2.1.4. Monitoring and Notifying enabler

2.1.4.1. Introduction

This enabler could be viewed as a general purpose by representing it as a combination of high-level monitoring module (which would allow to monitor devices, logs, etc.) and notifying module that could send custom messages to predefined system components.

2.1.4.2. Features

The monitoring and notifying enabler has the following functionalities:

  • Monitor the uninterrupted functionality of edge devices

  • Create a notification when an unexpexted incident occurs

  • Common interfaces for quering log-data and notifications

2.1.4.3. Place in architecture

The monitoring and notifying enabler is part of the vertical plane enablers Self-*. It is directly connected to the Edge Data Broker Enabler by subscribing to its topics.

2.1.4.4. User guide

NOTE: This is a continuation of the installation steps. Please proceed with the installation first and then continue with the current section.
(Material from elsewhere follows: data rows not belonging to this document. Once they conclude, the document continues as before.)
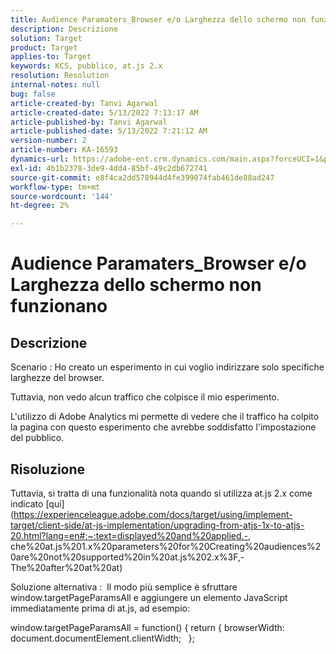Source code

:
```yaml
---
title: Audience Paramaters_Browser e/o Larghezza dello schermo non funzionano
description: Descrizione
solution: Target
product: Target
applies-to: Target
keywords: KCS, pubblico, at.js 2.x
resolution: Resolution
internal-notes: null
bug: false
article-created-by: Tanvi Agarwal
article-created-date: 5/13/2022 7:13:17 AM
article-published-by: Tanvi Agarwal
article-published-date: 5/13/2022 7:21:12 AM
version-number: 2
article-number: KA-16593
dynamics-url: https://adobe-ent.crm.dynamics.com/main.aspx?forceUCI=1&pagetype=entityrecord&etn=knowledgearticle&id=6966a423-8cd2-ec11-a7b5-00224809c27a
exl-id: 4b1b2378-3de9-4dd4-85bf-49c2db672741
source-git-commit: e8f4ca2dd578944d4fe399074fab461de88ad247
workflow-type: tm+mt
source-wordcount: '144'
ht-degree: 2%

---
```


# Audience Paramaters_Browser e/o Larghezza dello schermo non funzionano

## Descrizione


Scenario : Ho creato un esperimento in cui voglio indirizzare solo specifiche larghezze del browser.

Tuttavia, non vedo alcun traffico che colpisce il mio esperimento.



L&#39;utilizzo di Adobe Analytics mi permette di vedere che il traffico ha colpito la pagina con questo esperimento che avrebbe soddisfatto l&#39;impostazione del pubblico.


## Risoluzione


Tuttavia, si tratta di una funzionalità nota quando si utilizza at.js 2.x come indicato [qui](https://experienceleague.adobe.com/docs/target/using/implement-target/client-side/at-js-implementation/upgrading-from-atjs-1x-to-atjs-20.html?lang=en#:~:text=displayed%20and%20applied.-, che%20at.js%201.x%20parameters%20for%20Creating%20audiences%20are%20not%20supported%20in%20at.js%202.x%3F,-The%20after%20at%20at)

Soluzione alternativa :  Il modo più semplice è sfruttare window.targetPageParamsAll e aggiungere un elemento JavaScript immediatamente prima di at.js, ad esempio:

window.targetPageParamsAll = function() { return { browserWidth: document.documentElement.clientWidth;   };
2.1.4.4.1. Testing the deployment:

In order to test the deployment we are going to create a topic and test if producers/consumers can exchange messages both inside the k8s cluster and from outside as well.

Create a topic

  • Create a topic named mytopic using the commands below. Replace the KAFKA_SERVICE_NAME placeholder with the one mentioned above.

export POD_NAME=$(kubectl get pods --namespace default -l "app.kubernetes.io/name=kafka,app.kubernetes.io/instance=mykafka,app.kubernetes.io/component=kafka" -o jsonpath="{.items[0].metadata.name}")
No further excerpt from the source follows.